The answer must consist of every record, printed exactly as it stands.
==================================================
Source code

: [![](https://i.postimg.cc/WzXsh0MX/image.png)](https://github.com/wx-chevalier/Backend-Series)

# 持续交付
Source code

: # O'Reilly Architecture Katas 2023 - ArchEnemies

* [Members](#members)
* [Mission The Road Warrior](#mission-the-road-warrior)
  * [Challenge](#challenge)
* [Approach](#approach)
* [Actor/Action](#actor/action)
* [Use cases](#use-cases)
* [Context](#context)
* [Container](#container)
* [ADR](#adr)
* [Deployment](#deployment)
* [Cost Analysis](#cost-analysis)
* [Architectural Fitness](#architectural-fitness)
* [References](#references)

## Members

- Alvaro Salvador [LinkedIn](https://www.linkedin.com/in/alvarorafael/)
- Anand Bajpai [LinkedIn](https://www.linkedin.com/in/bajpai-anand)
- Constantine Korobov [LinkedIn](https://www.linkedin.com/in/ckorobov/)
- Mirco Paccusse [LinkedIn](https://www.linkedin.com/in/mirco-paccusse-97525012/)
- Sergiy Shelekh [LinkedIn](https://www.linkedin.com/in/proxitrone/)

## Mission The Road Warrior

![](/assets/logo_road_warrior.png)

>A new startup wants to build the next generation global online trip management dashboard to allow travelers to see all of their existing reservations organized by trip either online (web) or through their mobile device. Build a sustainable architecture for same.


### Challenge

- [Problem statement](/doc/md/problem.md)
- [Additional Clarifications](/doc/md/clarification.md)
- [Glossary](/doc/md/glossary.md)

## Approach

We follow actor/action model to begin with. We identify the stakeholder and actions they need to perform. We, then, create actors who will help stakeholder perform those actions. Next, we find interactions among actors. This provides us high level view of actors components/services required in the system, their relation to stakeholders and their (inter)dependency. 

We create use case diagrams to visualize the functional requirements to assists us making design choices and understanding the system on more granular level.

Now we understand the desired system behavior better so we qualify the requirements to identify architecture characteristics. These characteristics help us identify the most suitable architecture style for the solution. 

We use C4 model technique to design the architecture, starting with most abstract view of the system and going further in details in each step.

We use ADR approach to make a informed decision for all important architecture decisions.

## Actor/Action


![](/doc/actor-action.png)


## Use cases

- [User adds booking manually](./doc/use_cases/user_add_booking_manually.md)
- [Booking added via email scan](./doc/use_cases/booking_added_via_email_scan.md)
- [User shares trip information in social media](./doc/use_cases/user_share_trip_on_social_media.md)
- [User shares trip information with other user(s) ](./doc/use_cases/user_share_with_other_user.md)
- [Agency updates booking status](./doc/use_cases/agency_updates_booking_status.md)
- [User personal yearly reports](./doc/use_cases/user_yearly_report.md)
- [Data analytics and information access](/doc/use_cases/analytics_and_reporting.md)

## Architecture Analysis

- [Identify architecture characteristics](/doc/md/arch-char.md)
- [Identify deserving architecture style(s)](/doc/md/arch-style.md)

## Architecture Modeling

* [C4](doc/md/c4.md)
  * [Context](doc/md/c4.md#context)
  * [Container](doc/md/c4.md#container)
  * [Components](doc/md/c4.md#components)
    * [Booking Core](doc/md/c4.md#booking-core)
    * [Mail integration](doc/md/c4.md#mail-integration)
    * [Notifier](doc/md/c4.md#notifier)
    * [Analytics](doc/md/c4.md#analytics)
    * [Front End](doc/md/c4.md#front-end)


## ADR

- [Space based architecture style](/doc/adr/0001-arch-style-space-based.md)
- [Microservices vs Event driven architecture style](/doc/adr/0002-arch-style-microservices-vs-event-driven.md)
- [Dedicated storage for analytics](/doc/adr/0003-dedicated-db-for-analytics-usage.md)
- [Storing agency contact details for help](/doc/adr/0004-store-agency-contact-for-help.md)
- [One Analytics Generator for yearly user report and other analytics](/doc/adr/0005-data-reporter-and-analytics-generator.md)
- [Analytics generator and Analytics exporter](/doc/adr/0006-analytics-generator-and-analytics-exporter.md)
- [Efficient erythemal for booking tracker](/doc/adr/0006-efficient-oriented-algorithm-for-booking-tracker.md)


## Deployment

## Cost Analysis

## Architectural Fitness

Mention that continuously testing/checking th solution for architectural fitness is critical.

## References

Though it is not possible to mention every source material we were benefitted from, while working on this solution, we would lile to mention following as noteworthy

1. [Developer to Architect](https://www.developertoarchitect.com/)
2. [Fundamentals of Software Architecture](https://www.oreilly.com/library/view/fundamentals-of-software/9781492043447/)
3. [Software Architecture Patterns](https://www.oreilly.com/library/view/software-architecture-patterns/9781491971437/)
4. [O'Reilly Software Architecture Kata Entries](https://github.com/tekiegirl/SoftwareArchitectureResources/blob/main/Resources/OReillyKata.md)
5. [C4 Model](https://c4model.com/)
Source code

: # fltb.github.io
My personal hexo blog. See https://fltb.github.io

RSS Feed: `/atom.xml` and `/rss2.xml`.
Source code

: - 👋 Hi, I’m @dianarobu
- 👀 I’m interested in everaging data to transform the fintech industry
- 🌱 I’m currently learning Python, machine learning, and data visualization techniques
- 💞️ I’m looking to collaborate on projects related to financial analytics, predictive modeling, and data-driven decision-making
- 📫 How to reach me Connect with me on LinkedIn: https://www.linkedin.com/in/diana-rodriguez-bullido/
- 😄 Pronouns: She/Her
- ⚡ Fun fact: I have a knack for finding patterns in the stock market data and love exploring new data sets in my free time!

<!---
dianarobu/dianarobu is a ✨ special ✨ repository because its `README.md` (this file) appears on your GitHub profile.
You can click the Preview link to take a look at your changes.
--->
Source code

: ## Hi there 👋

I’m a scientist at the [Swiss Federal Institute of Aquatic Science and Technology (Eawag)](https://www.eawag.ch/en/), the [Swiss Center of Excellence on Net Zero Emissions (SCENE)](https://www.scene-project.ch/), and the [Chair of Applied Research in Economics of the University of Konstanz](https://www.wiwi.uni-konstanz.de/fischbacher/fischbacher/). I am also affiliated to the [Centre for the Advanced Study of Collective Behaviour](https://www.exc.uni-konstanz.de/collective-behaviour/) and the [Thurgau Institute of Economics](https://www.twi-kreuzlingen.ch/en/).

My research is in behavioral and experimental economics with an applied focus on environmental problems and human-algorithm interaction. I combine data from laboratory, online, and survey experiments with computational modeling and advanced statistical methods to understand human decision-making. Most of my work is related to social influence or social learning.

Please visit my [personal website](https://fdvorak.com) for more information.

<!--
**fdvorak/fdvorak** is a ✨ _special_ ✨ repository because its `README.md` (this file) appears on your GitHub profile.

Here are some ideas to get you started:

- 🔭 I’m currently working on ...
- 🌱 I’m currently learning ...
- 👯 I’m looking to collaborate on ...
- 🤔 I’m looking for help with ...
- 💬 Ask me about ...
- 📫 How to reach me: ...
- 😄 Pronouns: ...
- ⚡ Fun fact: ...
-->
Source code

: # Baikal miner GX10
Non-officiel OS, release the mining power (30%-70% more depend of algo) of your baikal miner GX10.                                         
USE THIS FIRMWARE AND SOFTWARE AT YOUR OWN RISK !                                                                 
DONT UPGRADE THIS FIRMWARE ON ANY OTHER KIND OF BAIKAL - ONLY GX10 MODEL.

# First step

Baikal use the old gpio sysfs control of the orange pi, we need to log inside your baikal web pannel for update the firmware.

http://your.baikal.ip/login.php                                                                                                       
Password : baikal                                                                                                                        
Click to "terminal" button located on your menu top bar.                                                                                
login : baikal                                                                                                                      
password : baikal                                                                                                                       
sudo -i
==================================================
Your solution:
Source code

: [![](https://i.postimg.cc/WzXsh0MX/image.png)](https://github.com/wx-chevalier/Backend-Series)

# 持续交付
Source code

: # O'Reilly Architecture Katas 2023 - ArchEnemies

* [Members](#members)
* [Mission The Road Warrior](#mission-the-road-warrior)
  * [Challenge](#challenge)
* [Approach](#approach)
* [Actor/Action](#actor/action)
* [Use cases](#use-cases)
* [Context](#context)
* [Container](#container)
* [ADR](#adr)
* [Deployment](#deployment)
* [Cost Analysis](#cost-analysis)
* [Architectural Fitness](#architectural-fitness)
* [References](#references)

## Members

- Alvaro Salvador [LinkedIn](https://www.linkedin.com/in/alvarorafael/)
- Anand Bajpai [LinkedIn](https://www.linkedin.com/in/bajpai-anand)
- Constantine Korobov [LinkedIn](https://www.linkedin.com/in/ckorobov/)
- Mirco Paccusse [LinkedIn](https://www.linkedin.com/in/mirco-paccusse-97525012/)
- Sergiy Shelekh [LinkedIn](https://www.linkedin.com/in/proxitrone/)

## Mission The Road Warrior

![](/assets/logo_road_warrior.png)

>A new startup wants to build the next generation global online trip management dashboard to allow travelers to see all of their existing reservations organized by trip either online (web) or through their mobile device. Build a sustainable architecture for same.


### Challenge

- [Problem statement](/doc/md/problem.md)
- [Additional Clarifications](/doc/md/clarification.md)
- [Glossary](/doc/md/glossary.md)

## Approach

We follow actor/action model to begin with. We identify the stakeholder and actions they need to perform. We, then, create actors who will help stakeholder perform those actions. Next, we find interactions among actors. This provides us high level view of actors components/services required in the system, their relation to stakeholders and their (inter)dependency. 

We create use case diagrams to visualize the functional requirements to assists us making design choices and understanding the system on more granular level.

Now we understand the desired system behavior better so we qualify the requirements to identify architecture characteristics. These characteristics help us identify the most suitable architecture style for the solution. 

We use C4 model technique to design the architecture, starting with most abstract view of the system and going further in details in each step.

We use ADR approach to make a informed decision for all important architecture decisions.

## Actor/Action


![](/doc/actor-action.png)


## Use cases

- [User adds booking manually](./doc/use_cases/user_add_booking_manually.md)
- [Booking added via email scan](./doc/use_cases/booking_added_via_email_scan.md)
- [User shares trip information in social media](./doc/use_cases/user_share_trip_on_social_media.md)
- [User shares trip information with other user(s) ](./doc/use_cases/user_share_with_other_user.md)
- [Agency updates booking status](./doc/use_cases/agency_updates_booking_status.md)
- [User personal yearly reports](./doc/use_cases/user_yearly_report.md)
- [Data analytics and information access](/doc/use_cases/analytics_and_reporting.md)

## Architecture Analysis

- [Identify architecture characteristics](/doc/md/arch-char.md)
- [Identify deserving architecture style(s)](/doc/md/arch-style.md)

## Architecture Modeling

* [C4](doc/md/c4.md)
  * [Context](doc/md/c4.md#context)
  * [Container](doc/md/c4.md#container)
  * [Components](doc/md/c4.md#components)
    * [Booking Core](doc/md/c4.md#booking-core)
    * [Mail integration](doc/md/c4.md#mail-integration)
    * [Notifier](doc/md/c4.md#notifier)
    * [Analytics](doc/md/c4.md#analytics)
    * [Front End](doc/md/c4.md#front-end)


## ADR

- [Space based architecture style](/doc/adr/0001-arch-style-space-based.md)
- [Microservices vs Event driven architecture style](/doc/adr/0002-arch-style-microservices-vs-event-driven.md)
- [Dedicated storage for analytics](/doc/adr/0003-dedicated-db-for-analytics-usage.md)
- [Storing agency contact details for help](/doc/adr/0004-store-agency-contact-for-help.md)
- [One Analytics Generator for yearly user report and other analytics](/doc/adr/0005-data-reporter-and-analytics-generator.md)
- [Analytics generator and Analytics exporter](/doc/adr/0006-analytics-generator-and-analytics-exporter.md)
- [Efficient erythemal for booking tracker](/doc/adr/0006-efficient-oriented-algorithm-for-booking-tracker.md)


## Deployment

## Cost Analysis

## Architectural Fitness

Mention that continuously testing/checking th solution for architectural fitness is critical.

## References

Though it is not possible to mention every source material we were benefitted from, while working on this solution, we would lile to mention following as noteworthy

1. [Developer to Architect](https://www.developertoarchitect.com/)
2. [Fundamentals of Software Architecture](https://www.oreilly.com/library/view/fundamentals-of-software/9781492043447/)
3. [Software Architecture Patterns](https://www.oreilly.com/library/view/software-architecture-patterns/9781491971437/)
4. [O'Reilly Software Architecture Kata Entries](https://github.com/tekiegirl/SoftwareArchitectureResources/blob/main/Resources/OReillyKata.md)
5. [C4 Model](https://c4model.com/)
Source code

: # fltb.github.io
My personal hexo blog. See https://fltb.github.io

RSS Feed: `/atom.xml` and `/rss2.xml`.
Source code

: - 👋 Hi, I’m @dianarobu
- 👀 I’m interested in everaging data to transform the fintech industry
- 🌱 I’m currently learning Python, machine learning, and data visualization techniques
- 💞️ I’m looking to collaborate on projects related to financial analytics, predictive modeling, and data-driven decision-making
- 📫 How to reach me Connect with me on LinkedIn: https://www.linkedin.com/in/diana-rodriguez-bullido/
- 😄 Pronouns: She/Her
- ⚡ Fun fact: I have a knack for finding patterns in the stock market data and love exploring new data sets in my free time!

<!---
dianarobu/dianarobu is a ✨ special ✨ repository because its `README.md` (this file) appears on your GitHub profile.
You can click the Preview link to take a look at your changes.
--->
Source code

: ## Hi there 👋

I’m a scientist at the [Swiss Federal Institute of Aquatic Science and Technology (Eawag)](https://www.eawag.ch/en/), the [Swiss Center of Excellence on Net Zero Emissions (SCENE)](https://www.scene-project.ch/), and the [Chair of Applied Research in Economics of the University of Konstanz](https://www.wiwi.uni-konstanz.de/fischbacher/fischbacher/). I am also affiliated to the [Centre for the Advanced Study of Collective Behaviour](https://www.exc.uni-konstanz.de/collective-behaviour/) and the [Thurgau Institute of Economics](https://www.twi-kreuzlingen.ch/en/).

My research is in behavioral and experimental economics with an applied focus on environmental problems and human-algorithm interaction. I combine data from laboratory, online, and survey experiments with computational modeling and advanced statistical methods to understand human decision-making. Most of my work is related to social influence or social learning.

Please visit my [personal website](https://fdvorak.com) for more information.

<!--
**fdvorak/fdvorak** is a ✨ _special_ ✨ repository because its `README.md` (this file) appears on your GitHub profile.

Here are some ideas to get you started:

- 🔭 I’m currently working on ...
- 🌱 I’m currently learning ...
- 👯 I’m looking to collaborate on ...
- 🤔 I’m looking for help with ...
- 💬 Ask me about ...
- 📫 How to reach me: ...
- 😄 Pronouns: ...
- ⚡ Fun fact: ...
-->
Source code

: # Baikal miner GX10
Non-officiel OS, release the mining power (30%-70% more depend of algo) of your baikal miner GX10.                                         
USE THIS FIRMWARE AND SOFTWARE AT YOUR OWN RISK !                                                                 
DONT UPGRADE THIS FIRMWARE ON ANY OTHER KIND OF BAIKAL - ONLY GX10 MODEL.

# First step

Baikal use the old gpio sysfs control of the orange pi, we need to log inside your baikal web pannel for update the firmware.

http://your.baikal.ip/login.php                                                                                                       
Password : baikal                                                                                                                        
Click to "terminal" button located on your menu top bar.                                                                                
login : baikal                                                                                                                      
password : baikal                                                                                                                       
sudo -i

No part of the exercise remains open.